Data shown ->

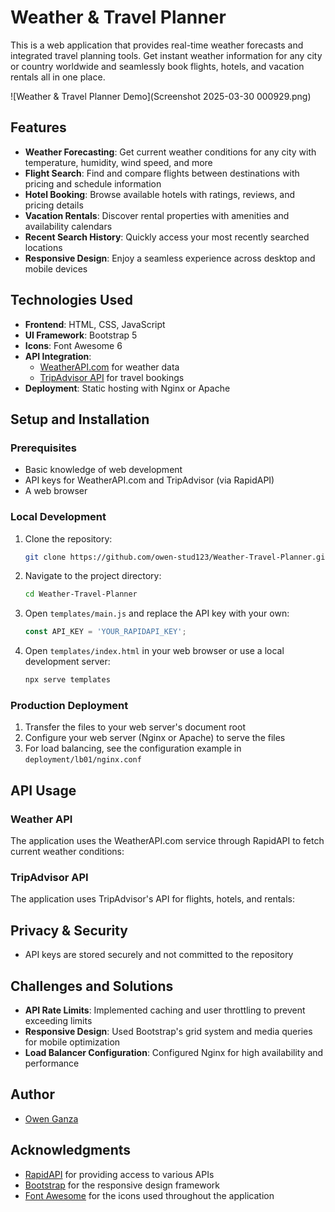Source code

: # Weather & Travel Planner

This is a web application that provides real-time weather forecasts and integrated travel planning tools. Get instant weather information for any city or country worldwide and seamlessly book flights, hotels, and vacation rentals all in one place.

![Weather & Travel Planner Demo](Screenshot 2025-03-30 000929.png)

##  Features

- **Weather Forecasting**: Get current weather conditions for any city with temperature, humidity, wind speed, and more
- **Flight Search**: Find and compare flights between destinations with pricing and schedule information
- **Hotel Booking**: Browse available hotels with ratings, reviews, and pricing details
- **Vacation Rentals**: Discover rental properties with amenities and availability calendars
- **Recent Search History**: Quickly access your most recently searched locations
- **Responsive Design**: Enjoy a seamless experience across desktop and mobile devices

## Technologies Used

- **Frontend**: HTML, CSS, JavaScript
- **UI Framework**: Bootstrap 5
- **Icons**: Font Awesome 6
- **API Integration**:
  - [WeatherAPI.com](https://www.weatherapi.com/) for weather data
  - [TripAdvisor API](https://www.tripadvisor.com/developers) for travel bookings
- **Deployment**: Static hosting with Nginx or Apache

##  Setup and Installation

### Prerequisites

- Basic knowledge of web development
- API keys for WeatherAPI.com and TripAdvisor (via RapidAPI)
- A web browser

### Local Development

1. Clone the repository:
   ```bash
   git clone https://github.com/owen-stud123/Weather-Travel-Planner.git
   ```

2. Navigate to the project directory:
   ```bash
   cd Weather-Travel-Planner
   ```

3. Open `templates/main.js` and replace the API key with your own:
   ```javascript
   const API_KEY = 'YOUR_RAPIDAPI_KEY';
   ```

4. Open `templates/index.html` in your web browser or use a local development server:
   ```bash
   npx serve templates
   ```

### Production Deployment

1. Transfer the files to your web server's document root
2. Configure your web server (Nginx or Apache) to serve the files
3. For load balancing, see the configuration example in `deployment/lb01/nginx.conf`

##  API Usage

### Weather API

The application uses the WeatherAPI.com service through RapidAPI to fetch current weather conditions:

### TripAdvisor API

The application uses TripAdvisor's API for flights, hotels, and rentals:

##  Privacy & Security

- API keys are stored securely and not committed to the repository

##  Challenges and Solutions

- **API Rate Limits**: Implemented caching and user throttling to prevent exceeding limits
- **Responsive Design**: Used Bootstrap's grid system and media queries for mobile optimization
- **Load Balancer Configuration**: Configured Nginx for high availability and performance

##  Author

- [Owen Ganza](https://github.com/owen-stud123)

##  Acknowledgments

- [RapidAPI](https://rapidapi.com/hub) for providing access to various APIs
- [Bootstrap](https://getbootstrap.com/) for the responsive design framework
- [Font Awesome](https://fontawesome.com/) for the icons used throughout the application
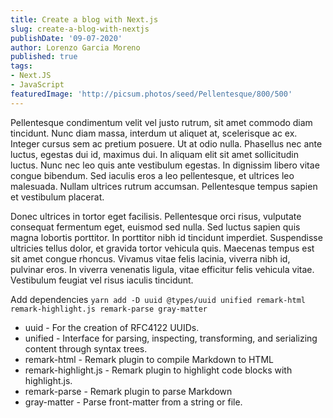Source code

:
 ```yaml
---
title: Create a blog with Next.js
slug: create-a-blog-with-nextjs
publishDate: '09-07-2020'
author: Lorenzo Garcia Moreno
published: true
tags:
- Next.JS
- JavaScript
featuredImage: 'http://picsum.photos/seed/Pellentesque/800/500'
---
```


Pellentesque condimentum velit vel justo rutrum, sit amet commodo diam tincidunt. Nunc diam massa, interdum ut aliquet at, scelerisque ac ex. Integer cursus sem ac pretium posuere. Ut at odio nulla. Phasellus nec ante luctus, egestas dui id, maximus dui. In aliquam elit sit amet sollicitudin luctus. Nunc nec leo quis ante vestibulum egestas. In dignissim libero vitae congue bibendum. Sed iaculis eros a leo pellentesque, et ultrices leo malesuada. Nullam ultrices rutrum accumsan. Pellentesque tempus sapien et vestibulum placerat.

Donec ultrices in tortor eget facilisis. Pellentesque orci risus, vulputate consequat fermentum eget, euismod sed nulla. Sed luctus sapien quis magna lobortis porttitor. In porttitor nibh id tincidunt imperdiet. Suspendisse ultricies tellus dolor, et gravida tortor vehicula quis. Maecenas tempus est sit amet congue rhoncus. Vivamus vitae felis lacinia, viverra nibh id, pulvinar eros. In viverra venenatis ligula, vitae efficitur felis vehicula vitae. Vestibulum feugiat vel risus iaculis tincidunt.

Add dependencies `yarn add -D uuid @types/uuid unified remark-html remark-highlight.js remark-parse gray-matter`

- uuid - For the creation of RFC4122 UUIDs.
- unified - Interface for parsing, inspecting, transforming, and serializing content through syntax trees.
- remark-html - Remark plugin to compile Markdown to HTML
- remark-highlight.js - Remark plugin to highlight code blocks with highlight.js.
- remark-parse - Remark plugin to parse Markdown
- gray-matter - Parse front-matter from a string or file.
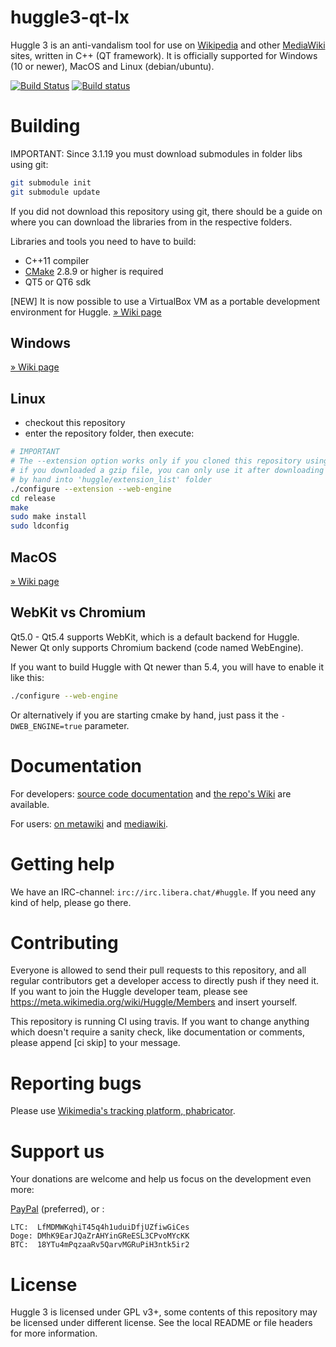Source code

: huggle3-qt-lx
=============

Huggle 3 is an anti-vandalism tool for use on [Wikipedia](https://wikipedia.org) and other [MediaWiki](https://mediawiki.org) sites, written in C++ (QT framework). It is officially supported for Windows (10 or newer), MacOS and Linux (debian/ubuntu).

[![Build Status](https://api.travis-ci.org/huggle/huggle3-qt-lx.png?branch=master)](https://travis-ci.org/huggle/huggle3-qt-lx/)
[![Build status](https://ci.appveyor.com/api/projects/status/huy2phxnc95m77sl?svg=true)](https://ci.appveyor.com/project/benapetr/huggle3-qt-lx)

Building
=========

IMPORTANT: Since 3.1.19 you must download submodules in folder libs using git:

```sh
git submodule init
git submodule update
```

If you did not download this repository using git, there should be a guide on where you can download the libraries from in the respective folders.

Libraries and tools you need to have to build:

* C++11 compiler
* [CMake](https://github.com/Kitware/CMake) 2.8.9 or higher is required
* QT5 or QT6 sdk

[NEW] It is now possible to use a VirtualBox VM as a portable development environment for Huggle. [» Wiki page](https://github.com/huggle/huggle3-qt-lx/wiki/Portable-development-environment)

Windows
-------------

[» Wiki page](https://github.com/huggle/huggle3-qt-lx/wiki/Building-on-Windows)

Linux
-------------

* checkout this repository
* enter the repository folder, then execute:

```sh
# IMPORTANT
# The --extension option works only if you cloned this repository using git
# if you downloaded a gzip file, you can only use it after downloading them
# by hand into 'huggle/extension_list' folder
./configure --extension --web-engine
cd release
make
sudo make install
sudo ldconfig
```

MacOS
------------

[» Wiki page](https://github.com/huggle/huggle3-qt-lx/wiki/Building-on-MacOS)

WebKit vs Chromium
-------------------

Qt5.0 - Qt5.4 supports WebKit, which is a default backend for Huggle. Newer Qt only supports Chromium backend (code named WebEngine).

If you want to build Huggle with Qt newer than 5.4, you will have to enable it like this:

```sh
./configure --web-engine
```

Or alternatively if you are starting cmake by hand, just pass it the `-DWEB_ENGINE=true` parameter.

Documentation
=========

For developers: [source code documentation](https://tools.wmflabs.org/huggle/docs/head/) and [the repo's Wiki](https://github.com/huggle/huggle3-qt-lx/wiki) are available.

For users: [on metawiki](https://meta.wikimedia.org/wiki/Huggle) and [mediawiki](https://www.mediawiki.org/wiki/Manual:Huggle).

Getting help
=========

We have an IRC-channel: `irc://irc.libera.chat/#huggle`. If you need any kind of help, please go there.

Contributing
=========

Everyone is allowed to send their pull requests to this repository, and all regular contributors
get a developer access to directly push if they need it. If you want to join the Huggle
developer team, please see <https://meta.wikimedia.org/wiki/Huggle/Members> and insert yourself.

This repository is running CI using travis. If you want to change anything which doesn't require a
sanity check, like documentation or comments, please append [ci skip] to your message.

Reporting bugs
=========

Please use [Wikimedia's tracking platform, phabricator](https://phabricator.wikimedia.org/maniphest/task/create/?projects=Huggle).

Support us
=========

Your donations are welcome and help us focus on the development even more:

[PayPal](http://tools.wmflabs.org/huggle/donate.htm) (preferred), or :

```
LTC:  LfMDMWKqhiT45q4h1uduiDfjUZfiwGiCes
Doge: DMhK9EarJQaZrAHYinGReESL3CPvoMYcKK
BTC:  18YTu4mPqzaaRv5QarvMGRuPiH3ntk5ir2
```

License
=========

Huggle 3 is licensed under GPL v3+, some contents of this repository may be licensed under
different license. See the local README or file headers for more information.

Directions -> Nothing should appear in the reply except the lines from the start of the listing above through the line with "- Basic knowledge of web development", repeated exactly and free of pictures.

Response area ->
Source code

: # Weather & Travel Planner

This is a web application that provides real-time weather forecasts and integrated travel planning tools. Get instant weather information for any city or country worldwide and seamlessly book flights, hotels, and vacation rentals all in one place.

![Weather & Travel Planner Demo](Screenshot 2025-03-30 000929.png)

##  Features

- **Weather Forecasting**: Get current weather conditions for any city with temperature, humidity, wind speed, and more
- **Flight Search**: Find and compare flights between destinations with pricing and schedule information
- **Hotel Booking**: Browse available hotels with ratings, reviews, and pricing details
- **Vacation Rentals**: Discover rental properties with amenities and availability calendars
- **Recent Search History**: Quickly access your most recently searched locations
- **Responsive Design**: Enjoy a seamless experience across desktop and mobile devices

## Technologies Used

- **Frontend**: HTML, CSS, JavaScript
- **UI Framework**: Bootstrap 5
- **Icons**: Font Awesome 6
- **API Integration**:
  - [WeatherAPI.com](https://www.weatherapi.com/) for weather data
  - [TripAdvisor API](https://www.tripadvisor.com/developers) for travel bookings
- **Deployment**: Static hosting with Nginx or Apache

##  Setup and Installation

### Prerequisites

- Basic knowledge of web development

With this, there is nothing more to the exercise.